**Problem:** If a line below holds the word "động", count it; then say how many such lines there are and nothing else.

[Records from a data collection]
*** Begin section ***

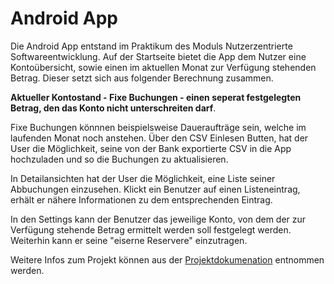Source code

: # Android App

Die Android App entstand im Praktikum des Moduls Nutzerzentrierte Softwareentwicklung. Auf der Startseite bietet die App dem Nutzer eine Kontoübersicht, sowie einen im aktuellen Monat zur Verfügung stehenden Betrag. Dieser setzt sich aus folgender Berechnung zusammen.

**Aktueller Kontostand - Fixe Buchungen - einen seperat festgelegten Betrag, den das Konto nicht unterschreiten darf**.

Fixe Buchungen könnnen beispielsweise Daueraufträge sein, welche im laufenden Monat noch anstehen. 
Über den CSV Einlesen Butten, hat der User die Möglichkeit, seine von der Bank exportierte CSV in die App hochzuladen und so die Buchungen zu aktualisieren. 

In Detailansichten hat der User die Möglichkeit, eine Liste seiner Abbuchungen einzusehen. Klickt ein Benutzer auf einen Listeneintrag, erhält er nähere Informationen zu dem entsprechenden Eintrag.

In den Settings kann der Benutzer das jeweilige Konto, von dem der zur Verfügung stehende Betrag ermittelt werden soll festgelegt werden. Weiterhin kann er seine "eiserne Reservere" einzutragen. 

Weitere Infos zum Projekt können aus der [Projektdokumenation](/Dokumentation.pdf) entnommen werden. 
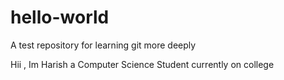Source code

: # hello-world
A test repository for learning git more deeply

Hii , Im Harish a Computer Science Student currently on college 
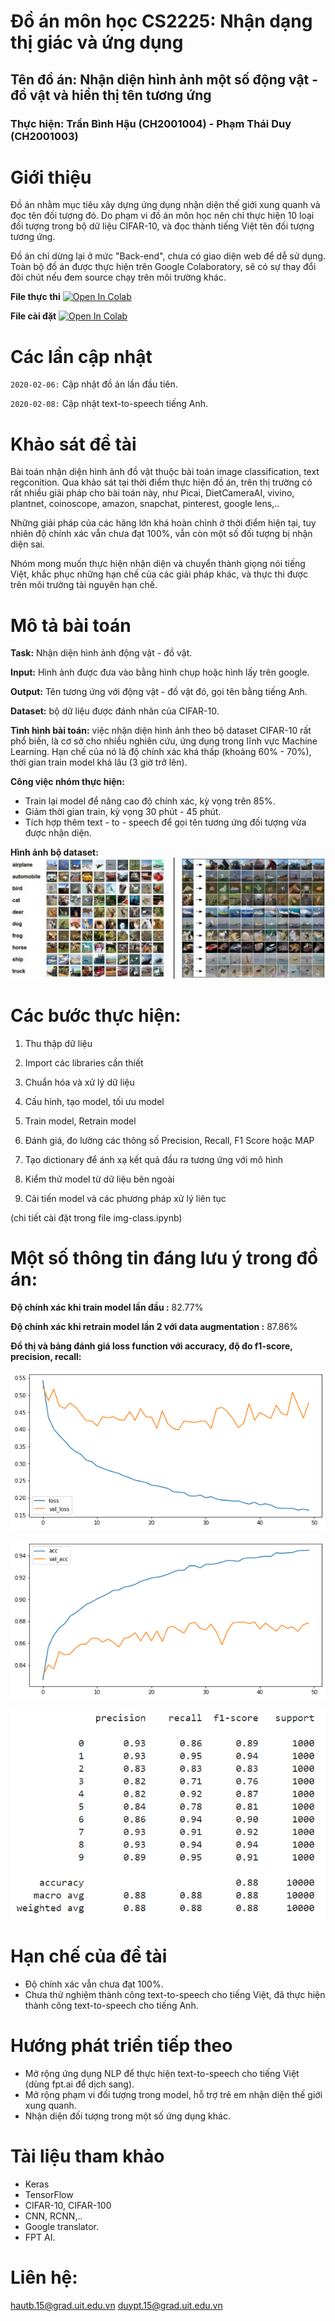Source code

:# Đồ án môn học CS2225: Nhận dạng thị giác và ứng dụng
## Tên đồ án: Nhận diện hình ảnh một số động vật - đồ vật và hiển thị tên tương ứng
### Thực hiện: Trần Bình Hậu (CH2001004) - Phạm Thái Duy (CH2001003)

# Giới thiệu
Đồ án nhằm mục tiêu xây dựng ứng dụng nhận diện thế giới xung quanh và đọc tên đối tượng đó. Do phạm vi đồ án môn học nên chỉ thực hiện 10 loại đối tượng trong bộ dữ liệu CIFAR-10, và đọc thành tiếng Việt tên đối tượng tương ứng.

Đồ án chỉ dừng lại ở mức "Back-end", chưa có giao diện web để dễ sử dụng.
Toàn bộ đồ án được thực hiện trên Google Colaboratory, sẽ có sự thay đổi đôi chút nếu đem source chạy trên môi trường khác.

**File thực thi**
[![Open In Colab](https://colab.research.google.com/assets/colab-badge.svg)](https://colab.research.google.com/github/hautb15/CS2225.CH1501/blob/main/run.ipynb)

**File cài đặt**
[![Open In Colab](https://colab.research.google.com/assets/colab-badge.svg)](https://colab.research.google.com/github/hautb15/CS2225.CH1501/blob/main/img-class.ipynb)

# Các lần cập nhật
`2020-02-06:` Cập nhật đồ án lần đầu tiên.

`2020-02-08:` Cập nhật text-to-speech tiếng Anh.

# Khảo sát đề tài
Bài toán nhận diện hình ảnh đồ vật thuộc bài toán image classification, text regconition. Qua khảo sát tại thời điểm thực hiện đồ án, trên thị trường có rất nhiều giải pháp cho bài toán này, như Picai, DietCameraAI, vivino, plantnet, coinoscope, amazon, snapchat, pinterest, google lens,.. 

Những giải pháp của các hãng lớn khá hoàn chỉnh ở thời điểm hiện tại, tuy nhiên độ chính xác vẫn chưa đạt 100%, vẫn còn một số đối tượng bị nhận diện sai.

Nhóm mong muốn thực hiện nhận diện và chuyển thành giọng nói tiếng Việt, khắc phục những hạn chế của các giải pháp khác, và thực thi được trên môi trường tài nguyên hạn chế.

# Mô tả bài toán
**Task:** Nhận diện hình ảnh động vật - đồ vật.

**Input:** Hình ảnh được đưa vào bằng hình chụp hoặc hình lấy trên google.

**Output:** Tên tương ứng với động vật - đồ vật đó, gọi tên bằng tiếng Anh.

**Dataset:** bộ dữ liệu được đánh nhãn của CIFAR-10.

**Tình hình bài toán:** việc nhận diện hình ảnh theo bộ dataset CIFAR-10 rất phổ biến, là cơ sở cho nhiều nghiên cứu, ứng dụng trong lĩnh vực Machine Learning. Hạn chế của nó là độ chính xác khá thấp (khoảng 60% - 70%), thời gian train model khá lâu (3 giờ trở lên).

**Công việc nhóm thực hiện:**
  - Train lại model để nâng cao độ chính xác, kỳ vọng trên 85%.
  - Giảm thời gian train, kỳ vọng 30 phút - 45 phút.
  - Tích hợp thêm text - to - speech để gọi tên tương ứng đối tượng vừa được nhận diện.

**Hình ảnh bộ dataset:**
![Alt text](/image-material/cifar-10-dataset.jpg "CIFAR-10")

# Các bước thực hiện:
1. Thu thập dữ liệu

2. Import các libraries cần thiết

3. Chuẩn hóa và xử lý dữ liệu

4. Cấu hình, tạo model, tối ưu model

5. Train model, Retrain model

6. Đánh giá, đo lường các thông số Precision, Recall, F1 Score hoặc MAP

7. Tạo dictionary để ánh xạ kết quả đầu ra tương ứng với mô hình

8. Kiểm thử model từ dữ liệu bên ngoài

9. Cải tiến model và các phương pháp xử lý liên tục

(chi tiết cài đặt trong file img-class.ipynb)

# Một số thông tin đáng lưu ý trong đồ án:
**Độ chính xác khi train model lần đầu :** 82.77%

**Độ chính xác khi retrain model lần 2 với data augmentation :** 87.86%

**Đồ thị và bảng đánh giá loss function với accuracy, độ đo f1-score, precision, recall:**

![Alt text](/image-material/loss-function.png "Loss Function")


![Alt text](/image-material/accuracy.png "Accuracy")

![Alt text](/image-material/measure.png "Calculate Precision, Recall, F1")


# Hạn chế của đề tài
  - Độ chính xác vẫn chưa đạt 100%.
  - Chưa thử nghiệm thành công text-to-speech cho tiếng Việt, đã thực hiện thành công text-to-speech cho tiếng Anh.

# Hướng phát triển tiếp theo
  - Mở rộng ứng dụng NLP để thực hiện text-to-speech cho tiếng Việt (dùng fpt.ai để dịch sang).
  - Mở rộng phạm vi đối tượng trong model, hỗ trợ trẻ em nhận diện thế giới xung quanh.
  - Nhận diện đối tượng trong một số ứng dụng khác.

# Tài liệu tham khảo
  - Keras
  - TensorFlow
  - CIFAR-10, CIFAR-100
  - CNN, RCNN,..
  - Google translator.
  - FPT AI.

# Liên hệ:
hautb.15@grad.uit.edu.vn
duypt.15@grad.uit.edu.vn

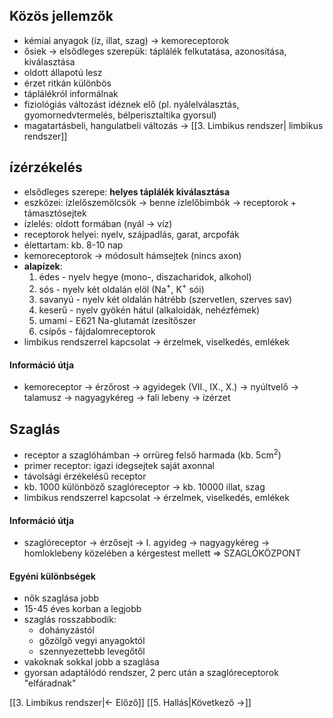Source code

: ## Közös jellemzők
- kémiai anyagok (íz, illat, szag) $\to$ kemoreceptorok
- ősiek $\to$ elsődleges szerepük: táplálék felkutatása, azonosítása, kiválasztása
- oldott állapotú lesz
- érzet ritkán különbös
- táplálékról informálnak
- fiziológiás változást idéznek elő (pl. nyálelválasztás, gyomornedvtermelés, bélperisztaltika gyorsul)
- magatartásbeli, hangulatbeli változás $\to$ [[3. Limbikus rendszer| limbikus rendszer]]


## ízérzékelés
- elsődleges szerepe: **helyes táplálék kiválasztása**
- eszközei: ízlelőszemölcsök $\to$ benne ízlelőbimbók $\to$ receptorok + támasztósejtek
- ízlelés: oldott formában (nyál $\to$ víz)
- receptorok helyei: nyelv, szájpadlás, garat, arcpofák
- élettartam: kb. 8-10 nap
- kemoreceptorok $\to$ módosult hámsejtek (nincs axon)
- **alapízek**:
	1. édes - nyelv hegye (mono-, diszacharidok, alkohol)
	2. sós - nyelv két oldalán elöl (Na$^+$, K$^+$ sói)
	3. savanyú - nyelv két oldalán hátrébb (szervetlen, szerves sav)
	4. keserű - nyelv gyökén hátul (alkaloidák, nehézfémek)
	5. umami - E621 Na-glutamát ízesítőszer
	6. csípős - fájdalomreceptorok
- limbikus rendszerrel kapcsolat $\to$ érzelmek, viselkedés, emlékek
#### Információ útja
- kemoreceptor $\to$ érzőrost $\to$ agyidegek (VII., IX., X.) $\to$ nyúltvelő $\to$ talamusz $\to$ nagyagykéreg $\to$ fali lebeny $\to$ ízérzet


## Szaglás
- receptor a szaglóhámban $\to$ orrüreg felső harmada (kb. 5cm$^2$)
- primer receptor: igazi idegsejtek saját axonnal
- távolsági érzékelésű receptor
- kb. 1000 különböző szaglóreceptor $\to$ kb. 10000 illat, szag
- limbikus rendszerrel kapcsolat $\to$ érzelmek, viselkedés, emlékek
#### Információ útja
- szaglóreceptor $\to$ érzősejt $\to$ I. agyideg $\to$ nagyagykéreg $\to$ homloklebeny közelében a kérgestest mellett $\Rightarrow$ SZAGLÓKÖZPONT
#### Egyéni különbségek
- nők szaglása jobb
- 15-45 éves korban a legjobb
- szaglás rosszabbodik:
	- dohányzástól
	- gőzölgő vegyi anyagoktól
	- szennyezettebb levegőtől
- vakoknak sokkal jobb a szaglása
- gyorsan adaptálódó rendszer, 2 perc után a szaglóreceptorok "elfáradnak"

[[3. Limbikus rendszer|← Előző]]
[[5. Hallás|Következő →]]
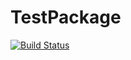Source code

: # TestPackage

[![Build Status](https://github.com/dlcarl/TestPackage.jl/actions/workflows/CI.yml/badge.svg?branch=master)](https://github.com/dlcarl/TestPackage.jl/actions/workflows/CI.yml?query=branch%3Amaster)
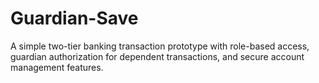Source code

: # Guardian-Save
A simple two-tier banking transaction prototype with role-based access, guardian authorization for dependent transactions, and secure account management features.
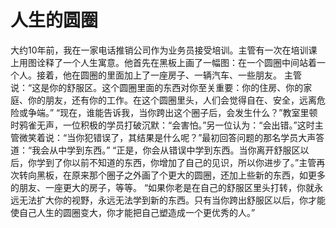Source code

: # 人生的圆圈
大约10年前，我在一家电话推销公司作为业务员接受培训。主管有一次在培训课上用图诠释了一个人生寓意。他首先在黑板上画了一幅图：在一个圆圈中间站着一个人。接着，他在圆圈的里面加上了一座房子、一辆汽车、一些朋友。 
主管说：“这是你的舒服区。这个圆圈里面的东西对你至关重要：你的住房、你的家庭、你的朋友，还有你的工作。在这个圆圈里头，人们会觉得自在、安全，远离危险或争端。” 
“现在，谁能告诉我，当你跨出这个圈子后，会发生什么？”教室里顿时鸦雀无声，一位积极的学员打破沉默：“会害怕。”另一位认为：“会出错。”这时主管微笑着说：“当你犯错误了，其结果是什么呢？”最初回答问题的那名学员大声答道：“我会从中学到东西。” 
“正是，你会从错误中学到东西。当你离开舒服区以后，你学到了你以前不知道的东西，你增加了自己的见识，所以你进步了。”主管再次转向黑板，在原来那个圈子之外画了个更大的圆圈，还加上些新的东西，如更多的朋友、一座更大的房子，等等。 
“如果你老是在自己的舒服区里头打转，你就永远无法扩大你的视野，永远无法学到新的东西。只有当你跨出舒服区以后，你才能使自己人生的圆圈变大，你才能把自己塑造成一个更优秀的人。”
  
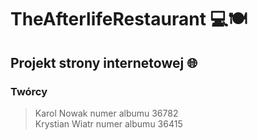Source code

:# TheAfterlifeRestaurant 💻🍽️
## Projekt strony internetowej 🌐
### Twórcy
> Karol Nowak&nbsp;numer albumu 36782  
> Krystian Wiatr&nbsp;numer albumu 36415
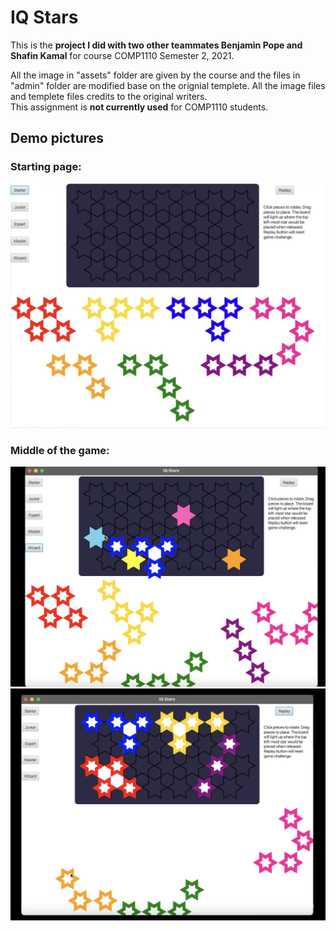 # IQ Stars

This is the **project I did with two other teammates Benjamin Pope and Shafin Kamal** for course COMP1110 Semester 2, 2021.
  
All the image in "assets" folder are given by the course and the files in "admin" folder are modified base on the orignial templete. All the image files and templete files  credits to the original writers.  
This assignment is **not currently used** for COMP1110 students.

## Demo pictures
### Starting page:  
![Demo-1](demo/Demo-1.jpeg)

### Middle of the game:
![Demo-2](demo/Demo-2new.png)  
![Demo-3](demo/Demo-3.png)

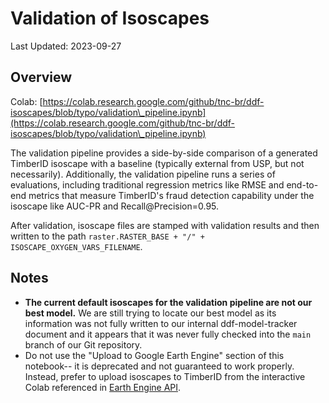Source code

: # Validation of Isoscapes

Last Updated: 2023-09-27

## Overview

Colab: [https://colab.research.google.com/github/tnc-br/ddf-isoscapes/blob/typo/validation\_pipeline.ipynb](https://colab.research.google.com/github/tnc-br/ddf-isoscapes/blob/typo/validation\_pipeline.ipynb)

The validation pipeline provides a side-by-side comparison of a generated TimberID isoscape with a baseline (typically external from USP, but not necessarily). Additionally, the validation pipeline runs a series of evaluations, including traditional regression metrics like RMSE and end-to-end metrics that measure TimberID's fraud detection capability under the isoscape like AUC-PR and Recall@Precision=0.95.

After validation, isoscape files are stamped with validation results and then written to the path `raster.RASTER_BASE + "/" + ISOSCAPE_OXYGEN_VARS_FILENAME`.&#x20;

## Notes

* **The current default isoscapes for the validation pipeline are not our best model.** We are still trying to locate our best model as its information was not fully written to our internal ddf-model-tracker document and it appears that it was never fully checked into the `main` branch of our Git repository.
* Do not use the "Upload to Google Earth Engine" section of this notebook-- it is deprecated and not guaranteed to work properly. Instead, prefer to upload isoscapes to TimberID from the interactive Colab referenced in [Earth Engine API](../../../user-guide/earth-engine-api.md).
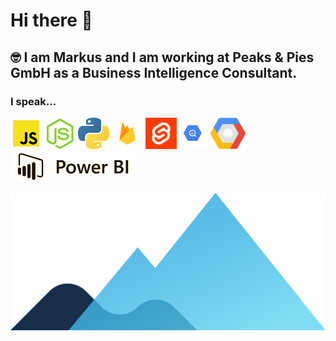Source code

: # Hi there 👋


## 🤓 I am Markus and I am working at Peaks & Pies GmbH as a Business Intelligence Consultant.



<!--
Here are some ideas to get you started:

- 🔭 I’m currently working on ...
- 🌱 I’m currently learning ...
- 👯 I’m looking to collaborate on ...
- 🤔 I’m looking for help with ...
- 💬 Ask me about ...
- 📫 How to reach me: ...
- 😄 Pronouns: ...
- ⚡ Fun fact: ...
-->

### I speak...

<img src="images/icons/js.png"> <img src="images/icons/node.png"> <img src="images/icons/python.png"> <img src="images/icons/firebase.png"> <img src="images/icons/svelte.png"><img src="images/icons/bigquery.png"> <img src="images/icons/gcloud.png"> <img src="images/icons/powerbi.png">









<img src="images/hero-peaks.svg">
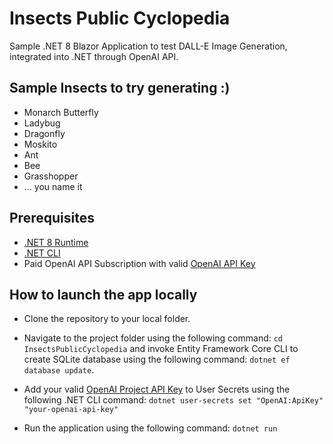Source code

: # Insects Public Cyclopedia
Sample .NET 8 Blazor Application to test DALL-E Image Generation, integrated into .NET through OpenAI API.

## Sample Insects to try generating :)

- Monarch Butterfly
- Ladybug
- Dragonfly
- Moskito
- Ant
- Bee
- Grasshopper
- ... you name it

## Prerequisites

- [.NET 8 Runtime](https://dotnet.microsoft.com/download/dotnet/8.0)
- [.NET CLI](https://docs.microsoft.com/en-us/dotnet/core/tools/)
- Paid OpenAI API Subscription with valid [OpenAI API Key](https://platform.openai.com/api-keys)

## How to launch the app locally
- Clone the repository to your local folder.

- Navigate to the project folder using the following command: `cd InsectsPublicCyclopedia` and invoke Entity Framework Core CLI to create SQLite database using the following command: `dotnet ef database update`.

- Add your valid [OpenAI Project API Key](https://platform.openai.com/api-keys) to User Secrets using the following .NET CLI command: `dotnet user-secrets set "OpenAI:ApiKey" "your-openai-api-key"`

- Run the application using the following command: `dotnet run`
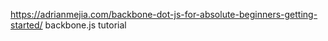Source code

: https://adrianmejia.com/backbone-dot-js-for-absolute-beginners-getting-started/
backbone.js tutorial
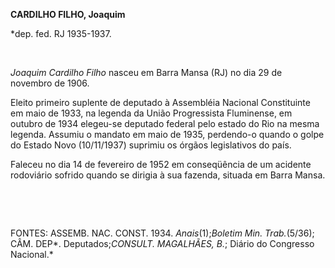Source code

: **CARDILHO FILHO, Joaquim**

\*dep. fed. RJ 1935-1937.

 

*Joaquim Cardilho Filho* nasceu em Barra Mansa (RJ) no dia 29 de
novembro de 1906.

Eleito primeiro suplente de deputado à Assembléia Nacional Constituinte
em maio de 1933, na legenda da União Progressista Fluminense, em outubro
de 1934 elegeu-se deputado federal pelo estado do Rio na mesma legenda.
Assumiu o mandato em maio de 1935, perdendo-o quando o golpe do Estado
Novo (10/11/1937) suprimiu os órgãos legislativos do país.

Faleceu no dia 14 de fevereiro de 1952 em conseqüência de um acidente
rodoviário sofrido quando se dirigia à sua fazenda, situada em Barra
Mansa.

 

 

FONTES: ASSEMB. NAC. CONST. 1934. *Anais*(1);*Boletim Min. Trab.*(5/36);
CÂM. DEP*. Deputados;*CONSULT. MAGALHÃES, B.*; Diário do Congresso
Nacional.*

 
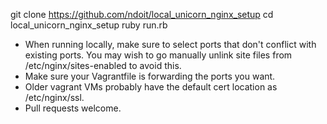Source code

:   git clone https://github.com/ndoit/local_unicorn_nginx_setup
  cd local_unicorn_nginx_setup
  ruby run.rb

* When running locally, make sure to select ports that don't conflict with existing ports.  You may wish to go manually unlink site files from /etc/nginx/sites-enabled to avoid this.  
* Make sure your Vagrantfile is forwarding the ports you want.  
* Older vagrant VMs probably have the default cert location as /etc/nginx/ssl.
* Pull requests welcome.
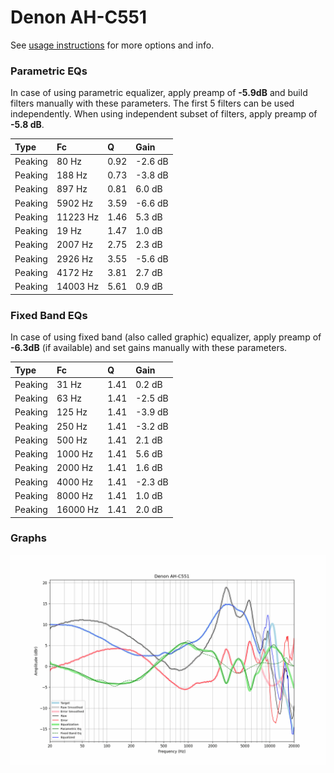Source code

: # Denon AH-C551
See [usage instructions](https://github.com/jaakkopasanen/AutoEq#usage) for more options and info.

### Parametric EQs
In case of using parametric equalizer, apply preamp of **-5.9dB** and build filters manually
with these parameters. The first 5 filters can be used independently.
When using independent subset of filters, apply preamp of **-5.8 dB**.

| Type    | Fc       |    Q | Gain    |
|:--------|:---------|:-----|:--------|
| Peaking | 80 Hz    | 0.92 | -2.6 dB |
| Peaking | 188 Hz   | 0.73 | -3.8 dB |
| Peaking | 897 Hz   | 0.81 | 6.0 dB  |
| Peaking | 5902 Hz  | 3.59 | -6.6 dB |
| Peaking | 11223 Hz | 1.46 | 5.3 dB  |
| Peaking | 19 Hz    | 1.47 | 1.0 dB  |
| Peaking | 2007 Hz  | 2.75 | 2.3 dB  |
| Peaking | 2926 Hz  | 3.55 | -5.6 dB |
| Peaking | 4172 Hz  | 3.81 | 2.7 dB  |
| Peaking | 14003 Hz | 5.61 | 0.9 dB  |

### Fixed Band EQs
In case of using fixed band (also called graphic) equalizer, apply preamp of **-6.3dB**
(if available) and set gains manually with these parameters.

| Type    | Fc       |    Q | Gain    |
|:--------|:---------|:-----|:--------|
| Peaking | 31 Hz    | 1.41 | 0.2 dB  |
| Peaking | 63 Hz    | 1.41 | -2.5 dB |
| Peaking | 125 Hz   | 1.41 | -3.9 dB |
| Peaking | 250 Hz   | 1.41 | -3.2 dB |
| Peaking | 500 Hz   | 1.41 | 2.1 dB  |
| Peaking | 1000 Hz  | 1.41 | 5.6 dB  |
| Peaking | 2000 Hz  | 1.41 | 1.6 dB  |
| Peaking | 4000 Hz  | 1.41 | -2.3 dB |
| Peaking | 8000 Hz  | 1.41 | 1.0 dB  |
| Peaking | 16000 Hz | 1.41 | 2.0 dB  |

### Graphs
![](./Denon%20AH-C551.png)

*** End section ***

**Written response:** 3